Inasmuch as the ALJ concluded that the non-exertional limitations had little or no impact on the occupational base, and determined that a finding of "not disabled" was directed by Rule 202.10, the Commissioner's step five burden was satisfied. See Hays v. Sullivan, 907 F.2d 1453, 1458 (4th Cir. 1990) (noting that the Grids may satisfy the Commissioner's burden of coming forward with evidence as to the availability of jobs the claimant can perform). Therefore, testimony from a VE identifying jobs available in the national economy compatible with Chavis's RFC was not required. See SSR 83-14, 1983 WL 31254, at *6 (when a claimant has a combination of nonexertional and exertional limitations and it is clear that the nonexertional limitations will have little effect upon the exertional occupational base, the finding directed by the Grids is sufficient and VE testimony is unnecessary); Smith v. Schweiker, 719 at 725 (holding reliance on the Grids is precluded only if the nonexertional condition affects claimant's RFC to perform work of which he is exertionally capable); see also See Woody v. Barnhart, 326 F.Supp.2d 744, 746 (W.D. Va. 2004) (finding no ALJ error in failing to obtain VE testimony about occupations available for a person suffering from non-exertional limitations where the ALJ made a specific finding that the claimant's limitations did not amount to nonexertional impairments); Rogers v. Barnhart, 207 F.Supp.2d 885, 896 (W.D. N.C. 2002) (noting the ALJ was not obligated to employ a VE because claimant's nonexertional impairments did not rise to a level which prevented a wide range of activity at the sedentary level).

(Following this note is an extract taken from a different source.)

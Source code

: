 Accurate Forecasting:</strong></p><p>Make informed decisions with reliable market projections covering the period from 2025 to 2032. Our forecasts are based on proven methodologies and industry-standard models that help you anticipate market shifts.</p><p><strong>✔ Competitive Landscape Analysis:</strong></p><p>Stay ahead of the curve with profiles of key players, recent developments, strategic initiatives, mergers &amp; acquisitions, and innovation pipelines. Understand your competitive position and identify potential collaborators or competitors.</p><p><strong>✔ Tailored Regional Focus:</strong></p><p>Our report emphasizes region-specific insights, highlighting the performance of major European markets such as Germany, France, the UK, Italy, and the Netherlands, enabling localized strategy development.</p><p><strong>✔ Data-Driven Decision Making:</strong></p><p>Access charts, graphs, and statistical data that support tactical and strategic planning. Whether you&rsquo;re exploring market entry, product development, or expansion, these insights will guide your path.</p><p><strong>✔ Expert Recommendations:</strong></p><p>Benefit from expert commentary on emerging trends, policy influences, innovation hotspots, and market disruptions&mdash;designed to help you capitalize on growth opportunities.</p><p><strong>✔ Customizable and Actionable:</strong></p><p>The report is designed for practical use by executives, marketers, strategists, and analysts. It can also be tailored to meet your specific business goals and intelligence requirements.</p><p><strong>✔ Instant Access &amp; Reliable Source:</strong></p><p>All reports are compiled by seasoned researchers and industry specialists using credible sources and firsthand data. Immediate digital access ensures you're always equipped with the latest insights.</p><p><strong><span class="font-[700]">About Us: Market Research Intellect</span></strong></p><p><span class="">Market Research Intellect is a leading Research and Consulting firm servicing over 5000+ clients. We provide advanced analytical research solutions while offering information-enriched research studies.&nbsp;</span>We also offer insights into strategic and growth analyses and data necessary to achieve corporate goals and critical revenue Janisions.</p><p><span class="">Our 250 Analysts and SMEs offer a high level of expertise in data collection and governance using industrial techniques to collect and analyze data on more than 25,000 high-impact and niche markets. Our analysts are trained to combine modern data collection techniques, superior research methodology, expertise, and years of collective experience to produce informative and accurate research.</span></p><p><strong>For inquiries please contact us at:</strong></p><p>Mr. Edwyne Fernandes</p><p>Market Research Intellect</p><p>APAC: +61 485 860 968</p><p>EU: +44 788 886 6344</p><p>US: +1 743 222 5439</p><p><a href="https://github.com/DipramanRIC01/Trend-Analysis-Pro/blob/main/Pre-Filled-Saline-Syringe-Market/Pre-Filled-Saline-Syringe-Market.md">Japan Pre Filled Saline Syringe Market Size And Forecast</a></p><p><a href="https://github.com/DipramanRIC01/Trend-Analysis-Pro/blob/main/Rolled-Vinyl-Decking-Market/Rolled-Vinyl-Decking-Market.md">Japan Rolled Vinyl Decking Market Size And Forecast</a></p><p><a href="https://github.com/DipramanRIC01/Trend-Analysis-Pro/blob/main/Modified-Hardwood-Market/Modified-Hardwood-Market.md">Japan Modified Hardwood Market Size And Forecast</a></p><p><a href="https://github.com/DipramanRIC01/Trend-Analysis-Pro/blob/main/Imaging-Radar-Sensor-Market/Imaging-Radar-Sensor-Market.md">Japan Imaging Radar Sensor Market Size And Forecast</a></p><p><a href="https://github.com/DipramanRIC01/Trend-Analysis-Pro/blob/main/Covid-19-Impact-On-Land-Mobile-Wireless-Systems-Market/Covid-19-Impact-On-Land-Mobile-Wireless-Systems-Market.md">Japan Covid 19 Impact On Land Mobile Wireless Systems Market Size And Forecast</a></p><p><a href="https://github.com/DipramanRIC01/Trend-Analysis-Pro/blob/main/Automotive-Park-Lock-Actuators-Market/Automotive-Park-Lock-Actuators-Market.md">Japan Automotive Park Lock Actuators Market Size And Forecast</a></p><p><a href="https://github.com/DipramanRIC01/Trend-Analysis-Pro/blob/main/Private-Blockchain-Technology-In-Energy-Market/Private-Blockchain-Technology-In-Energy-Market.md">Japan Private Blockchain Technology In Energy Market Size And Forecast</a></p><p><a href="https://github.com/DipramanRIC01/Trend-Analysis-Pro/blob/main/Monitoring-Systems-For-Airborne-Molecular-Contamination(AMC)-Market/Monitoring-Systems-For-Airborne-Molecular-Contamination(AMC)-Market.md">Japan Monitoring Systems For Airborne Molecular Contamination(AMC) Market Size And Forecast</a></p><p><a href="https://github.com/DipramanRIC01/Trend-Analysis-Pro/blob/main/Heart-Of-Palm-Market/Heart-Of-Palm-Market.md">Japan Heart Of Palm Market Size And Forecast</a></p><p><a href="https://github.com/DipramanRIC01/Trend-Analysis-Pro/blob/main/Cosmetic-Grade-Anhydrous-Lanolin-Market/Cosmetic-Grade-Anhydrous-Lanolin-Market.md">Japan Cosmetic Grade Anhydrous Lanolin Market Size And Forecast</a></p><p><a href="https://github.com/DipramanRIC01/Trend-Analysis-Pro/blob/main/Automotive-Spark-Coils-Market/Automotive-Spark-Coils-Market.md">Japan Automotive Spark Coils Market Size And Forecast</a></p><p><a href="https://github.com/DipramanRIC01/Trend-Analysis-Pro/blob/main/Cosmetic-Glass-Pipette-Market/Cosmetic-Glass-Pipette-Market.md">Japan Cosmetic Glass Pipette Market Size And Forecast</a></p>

Having concluded that the ALJ's use of the Grids was not impermissible inasmuch as the non-exertional limitations did not significantly erode the occupational base, and also finding that testimony from a VE was not required at step five, Chavis's arguments to the contrary are without merit and are rejected.

IV. Conclusion

For the aforementioned reasons, Chavis's Motion for Judgment on the Pleadings (D.E. 30) is denied, Defendant's Motion for Judgment on the Pleadings (D.E. 32) is granted, and Commissioner's decision is affirmed.